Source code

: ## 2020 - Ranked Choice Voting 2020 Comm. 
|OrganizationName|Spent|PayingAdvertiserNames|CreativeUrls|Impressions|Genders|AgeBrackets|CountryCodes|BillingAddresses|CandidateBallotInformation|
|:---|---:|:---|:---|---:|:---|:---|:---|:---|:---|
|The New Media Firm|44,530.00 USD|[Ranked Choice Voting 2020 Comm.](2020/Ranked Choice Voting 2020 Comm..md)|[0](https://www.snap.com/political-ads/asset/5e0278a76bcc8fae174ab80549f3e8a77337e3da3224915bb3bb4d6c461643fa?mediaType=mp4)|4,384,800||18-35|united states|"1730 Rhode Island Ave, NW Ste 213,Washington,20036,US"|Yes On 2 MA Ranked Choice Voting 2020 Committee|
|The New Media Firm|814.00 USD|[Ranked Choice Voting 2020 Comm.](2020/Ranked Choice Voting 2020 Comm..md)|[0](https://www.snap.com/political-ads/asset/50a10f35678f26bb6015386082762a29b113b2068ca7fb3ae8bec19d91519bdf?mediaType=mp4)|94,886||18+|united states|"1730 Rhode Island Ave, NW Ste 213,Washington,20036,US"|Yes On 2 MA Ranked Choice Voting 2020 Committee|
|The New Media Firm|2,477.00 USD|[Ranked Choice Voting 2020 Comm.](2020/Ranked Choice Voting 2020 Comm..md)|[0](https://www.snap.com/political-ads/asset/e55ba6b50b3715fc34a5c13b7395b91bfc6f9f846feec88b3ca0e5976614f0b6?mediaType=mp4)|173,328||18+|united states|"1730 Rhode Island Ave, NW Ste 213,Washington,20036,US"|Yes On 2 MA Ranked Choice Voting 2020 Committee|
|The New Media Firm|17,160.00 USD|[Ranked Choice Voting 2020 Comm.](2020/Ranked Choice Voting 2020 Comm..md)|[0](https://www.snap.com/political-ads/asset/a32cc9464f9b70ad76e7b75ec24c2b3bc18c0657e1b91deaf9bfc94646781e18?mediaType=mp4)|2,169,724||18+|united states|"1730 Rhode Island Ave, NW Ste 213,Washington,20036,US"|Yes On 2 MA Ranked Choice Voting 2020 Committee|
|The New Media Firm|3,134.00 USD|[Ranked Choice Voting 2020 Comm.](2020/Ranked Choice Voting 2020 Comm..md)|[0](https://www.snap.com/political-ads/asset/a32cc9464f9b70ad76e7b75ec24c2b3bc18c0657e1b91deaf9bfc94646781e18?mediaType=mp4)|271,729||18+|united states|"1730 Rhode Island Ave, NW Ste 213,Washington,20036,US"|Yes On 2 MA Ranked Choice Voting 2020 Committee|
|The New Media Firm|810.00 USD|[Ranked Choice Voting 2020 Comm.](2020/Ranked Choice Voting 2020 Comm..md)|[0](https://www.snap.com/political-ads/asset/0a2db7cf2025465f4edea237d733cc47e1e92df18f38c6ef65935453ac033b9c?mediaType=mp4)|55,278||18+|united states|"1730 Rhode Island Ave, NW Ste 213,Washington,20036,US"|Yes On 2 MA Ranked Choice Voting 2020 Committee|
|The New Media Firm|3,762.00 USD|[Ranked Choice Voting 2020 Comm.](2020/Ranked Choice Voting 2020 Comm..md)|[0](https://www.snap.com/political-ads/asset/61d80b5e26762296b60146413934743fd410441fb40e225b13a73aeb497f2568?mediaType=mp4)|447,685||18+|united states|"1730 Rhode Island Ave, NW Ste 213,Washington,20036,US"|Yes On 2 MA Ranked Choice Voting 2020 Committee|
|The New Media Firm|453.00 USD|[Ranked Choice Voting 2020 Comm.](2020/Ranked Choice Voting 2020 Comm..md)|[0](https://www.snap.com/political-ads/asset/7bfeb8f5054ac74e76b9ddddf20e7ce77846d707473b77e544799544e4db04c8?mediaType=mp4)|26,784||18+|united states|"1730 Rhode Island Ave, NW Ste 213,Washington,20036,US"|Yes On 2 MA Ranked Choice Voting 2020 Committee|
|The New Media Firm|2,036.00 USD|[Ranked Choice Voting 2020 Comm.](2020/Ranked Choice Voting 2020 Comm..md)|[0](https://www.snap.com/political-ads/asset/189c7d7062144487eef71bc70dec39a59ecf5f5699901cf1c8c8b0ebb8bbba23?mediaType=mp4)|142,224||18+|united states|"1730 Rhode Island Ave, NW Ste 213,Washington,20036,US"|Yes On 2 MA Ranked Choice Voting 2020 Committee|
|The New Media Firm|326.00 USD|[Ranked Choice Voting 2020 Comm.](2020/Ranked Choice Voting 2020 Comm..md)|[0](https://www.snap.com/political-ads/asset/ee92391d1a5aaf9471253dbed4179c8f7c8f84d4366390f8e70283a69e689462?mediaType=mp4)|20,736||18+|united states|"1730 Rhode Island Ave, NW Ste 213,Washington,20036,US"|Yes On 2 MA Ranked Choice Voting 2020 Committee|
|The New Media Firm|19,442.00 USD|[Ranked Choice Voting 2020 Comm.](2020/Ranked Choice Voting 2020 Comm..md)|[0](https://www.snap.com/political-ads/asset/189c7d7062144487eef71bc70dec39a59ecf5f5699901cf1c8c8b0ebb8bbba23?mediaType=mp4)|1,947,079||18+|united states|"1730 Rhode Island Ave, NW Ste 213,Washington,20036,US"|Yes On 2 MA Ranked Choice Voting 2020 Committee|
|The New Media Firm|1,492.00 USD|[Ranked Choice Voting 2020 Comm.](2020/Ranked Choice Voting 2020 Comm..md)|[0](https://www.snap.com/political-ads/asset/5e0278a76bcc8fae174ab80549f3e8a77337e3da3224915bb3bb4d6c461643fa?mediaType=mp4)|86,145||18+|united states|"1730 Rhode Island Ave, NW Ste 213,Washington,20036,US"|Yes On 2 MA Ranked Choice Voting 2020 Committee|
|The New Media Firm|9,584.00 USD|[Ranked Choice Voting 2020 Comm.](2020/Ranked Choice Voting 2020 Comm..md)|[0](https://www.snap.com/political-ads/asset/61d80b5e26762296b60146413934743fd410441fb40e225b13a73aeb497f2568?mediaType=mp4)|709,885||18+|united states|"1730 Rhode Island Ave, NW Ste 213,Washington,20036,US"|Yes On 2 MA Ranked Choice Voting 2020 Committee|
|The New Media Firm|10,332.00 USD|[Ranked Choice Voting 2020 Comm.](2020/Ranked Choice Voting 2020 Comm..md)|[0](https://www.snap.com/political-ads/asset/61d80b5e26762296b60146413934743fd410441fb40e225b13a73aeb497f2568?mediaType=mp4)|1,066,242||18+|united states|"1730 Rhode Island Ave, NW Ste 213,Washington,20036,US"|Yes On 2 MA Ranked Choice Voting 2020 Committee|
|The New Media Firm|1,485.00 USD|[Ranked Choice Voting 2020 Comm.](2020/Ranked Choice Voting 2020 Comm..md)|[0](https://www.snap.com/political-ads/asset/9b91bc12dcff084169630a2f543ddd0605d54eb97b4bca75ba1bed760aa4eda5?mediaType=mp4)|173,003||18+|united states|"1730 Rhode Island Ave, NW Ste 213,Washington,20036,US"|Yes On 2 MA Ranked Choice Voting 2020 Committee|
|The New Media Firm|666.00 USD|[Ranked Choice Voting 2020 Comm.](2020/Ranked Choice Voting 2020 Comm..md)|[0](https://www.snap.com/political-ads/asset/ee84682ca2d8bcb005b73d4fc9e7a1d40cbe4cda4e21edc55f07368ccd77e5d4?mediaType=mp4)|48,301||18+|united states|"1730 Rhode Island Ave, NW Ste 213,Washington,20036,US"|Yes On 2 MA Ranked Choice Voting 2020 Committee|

--

> [Exercise]:
All records shown above need to be written out again verbatim.

> [Solution]:
Source code

: ## 2020 - Ranked Choice Voting 2020 Comm. 
|OrganizationName|Spent|PayingAdvertiserNames|CreativeUrls|Impressions|Genders|AgeBrackets|CountryCodes|BillingAddresses|CandidateBallotInformation|
|:---|---:|:---|:---|---:|:---|:---|:---|:---|:---|
|The New Media Firm|44,530.00 USD|[Ranked Choice Voting 2020 Comm.](2020/Ranked Choice Voting 2020 Comm..md)|[0](https://www.snap.com/political-ads/asset/5e0278a76bcc8fae174ab80549f3e8a77337e3da3224915bb3bb4d6c461643fa?mediaType=mp4)|4,384,800||18-35|united states|"1730 Rhode Island Ave, NW Ste 213,Washington,20036,US"|Yes On 2 MA Ranked Choice Voting 2020 Committee|
|The New Media Firm|814.00 USD|[Ranked Choice Voting 2020 Comm.](2020/Ranked Choice Voting 2020 Comm..md)|[0](https://www.snap.com/political-ads/asset/50a10f35678f26bb6015386082762a29b113b2068ca7fb3ae8bec19d91519bdf?mediaType=mp4)|94,886||18+|united states|"1730 Rhode Island Ave, NW Ste 213,Washington,20036,US"|Yes On 2 MA Ranked Choice Voting 2020 Committee|
|The New Media Firm|2,477.00 USD|[Ranked Choice Voting 2020 Comm.](2020/Ranked Choice Voting 2020 Comm..md)|[0](https://www.snap.com/political-ads/asset/e55ba6b50b3715fc34a5c13b7395b91bfc6f9f846feec88b3ca0e5976614f0b6?mediaType=mp4)|173,328||18+|united states|"1730 Rhode Island Ave, NW Ste 213,Washington,20036,US"|Yes On 2 MA Ranked Choice Voting 2020 Committee|
|The New Media Firm|17,160.00 USD|[Ranked Choice Voting 2020 Comm.](2020/Ranked Choice Voting 2020 Comm..md)|[0](https://www.snap.com/political-ads/asset/a32cc9464f9b70ad76e7b75ec24c2b3bc18c0657e1b91deaf9bfc94646781e18?mediaType=mp4)|2,169,724||18+|united states|"1730 Rhode Island Ave, NW Ste 213,Washington,20036,US"|Yes On 2 MA Ranked Choice Voting 2020 Committee|
|The New Media Firm|3,134.00 USD|[Ranked Choice Voting 2020 Comm.](2020/Ranked Choice Voting 2020 Comm..md)|[0](https://www.snap.com/political-ads/asset/a32cc9464f9b70ad76e7b75ec24c2b3bc18c0657e1b91deaf9bfc94646781e18?mediaType=mp4)|271,729||18+|united states|"1730 Rhode Island Ave, NW Ste 213,Washington,20036,US"|Yes On 2 MA Ranked Choice Voting 2020 Committee|
|The New Media Firm|810.00 USD|[Ranked Choice Voting 2020 Comm.](2020/Ranked Choice Voting 2020 Comm..md)|[0](https://www.snap.com/political-ads/asset/0a2db7cf2025465f4edea237d733cc47e1e92df18f38c6ef65935453ac033b9c?mediaType=mp4)|55,278||18+|united states|"1730 Rhode Island Ave, NW Ste 213,Washington,20036,US"|Yes On 2 MA Ranked Choice Voting 2020 Committee|
|The New Media Firm|3,762.00 USD|[Ranked Choice Voting 2020 Comm.](2020/Ranked Choice Voting 2020 Comm..md)|[0](https://www.snap.com/political-ads/asset/61d80b5e26762296b60146413934743fd410441fb40e225b13a73aeb497f2568?mediaType=mp4)|447,685||18+|united states|"1730 Rhode Island Ave, NW Ste 213,Washington,20036,US"|Yes On 2 MA Ranked Choice Voting 2020 Committee|
|The New Media Firm|453.00 USD|[Ranked Choice Voting 2020 Comm.](2020/Ranked Choice Voting 2020 Comm..md)|[0](https://www.snap.com/political-ads/asset/7bfeb8f5054ac74e76b9ddddf20e7ce77846d707473b77e544799544e4db04c8?mediaType=mp4)|26,784||18+|united states|"1730 Rhode Island Ave, NW Ste 213,Washington,20036,US"|Yes On 2 MA Ranked Choice Voting 2020 Committee|
|The New Media Firm|2,036.00 USD|[Ranked Choice Voting 2020 Comm.](2020/Ranked Choice Voting 2020 Comm..md)|[0](https://www.snap.com/political-ads/asset/189c7d7062144487eef71bc70dec39a59ecf5f5699901cf1c8c8b0ebb8bbba23?mediaType=mp4)|142,224||18+|united states|"1730 Rhode Island Ave, NW Ste 213,Washington,20036,US"|Yes On 2 MA Ranked Choice Voting 2020 Committee|
|The New Media Firm|326.00 USD|[Ranked Choice Voting 2020 Comm.](2020/Ranked Choice Voting 2020 Comm..md)|[0](https://www.snap.com/political-ads/asset/ee92391d1a5aaf9471253dbed4179c8f7c8f84d4366390f8e70283a69e689462?mediaType=mp4)|20,736||18+|united states|"1730 Rhode Island Ave, NW Ste 213,Washington,20036,US"|Yes On 2 MA Ranked Choice Voting 2020 Committee|
|The New Media Firm|19,442.00 USD|[Ranked Choice Voting 2020 Comm.](2020/Ranked Choice Voting 2020 Comm..md)|[0](https://www.snap.com/political-ads/asset/189c7d7062144487eef71bc70dec39a59ecf5f5699901cf1c8c8b0ebb8bbba23?mediaType=mp4)|1,947,079||18+|united states|"1730 Rhode Island Ave, NW Ste 213,Washington,20036,US"|Yes On 2 MA Ranked Choice Voting 2020 Committee|
|The New Media Firm|1,492.00 USD|[Ranked Choice Voting 2020 Comm.](2020/Ranked Choice Voting 2020 Comm..md)|[0](https://www.snap.com/political-ads/asset/5e0278a76bcc8fae174ab80549f3e8a77337e3da3224915bb3bb4d6c461643fa?mediaType=mp4)|86,145||18+|united states|"1730 Rhode Island Ave, NW Ste 213,Washington,20036,US"|Yes On 2 MA Ranked Choice Voting 2020 Committee|
|The New Media Firm|9,584.00 USD|[Ranked Choice Voting 2020 Comm.](2020/Ranked Choice Voting 2020 Comm..md)|[0](https://www.snap.com/political-ads/asset/61d80b5e26762296b60146413934743fd410441fb40e225b13a73aeb497f2568?mediaType=mp4)|709,885||18+|united states|"1730 Rhode Island Ave, NW Ste 213,Washington,20036,US"|Yes On 2 MA Ranked Choice Voting 2020 Committee|
|The New Media Firm|10,332.00 USD|[Ranked Choice Voting 2020 Comm.](2020/Ranked Choice Voting 2020 Comm..md)|[0](https://www.snap.com/political-ads/asset/61d80b5e26762296b60146413934743fd410441fb40e225b13a73aeb497f2568?mediaType=mp4)|1,066,242||18+|united states|"1730 Rhode Island Ave, NW Ste 213,Washington,20036,US"|Yes On 2 MA Ranked Choice Voting 2020 Committee|
|The New Media Firm|1,485.00 USD|[Ranked Choice Voting 2020 Comm.](2020/Ranked Choice Voting 2020 Comm..md)|[0](https://www.snap.com/political-ads/asset/9b91bc12dcff084169630a2f543ddd0605d54eb97b4bca75ba1bed760aa4eda5?mediaType=mp4)|173,003||18+|united states|"1730 Rhode Island Ave, NW Ste 213,Washington,20036,US"|Yes On 2 MA Ranked Choice Voting 2020 Committee|
|The New Media Firm|666.00 USD|[Ranked Choice Voting 2020 Comm.](2020/Ranked Choice Voting 2020 Comm..md)|[0](https://www.snap.com/political-ads/asset/ee84682ca2d8bcb005b73d4fc9e7a1d40cbe4cda4e21edc55f07368ccd77e5d4?mediaType=mp4)|48,301||18+|united states|"1730 Rhode Island Ave, NW Ste 213,Washington,20036,US"|Yes On 2 MA Ranked Choice Voting 2020 Committee|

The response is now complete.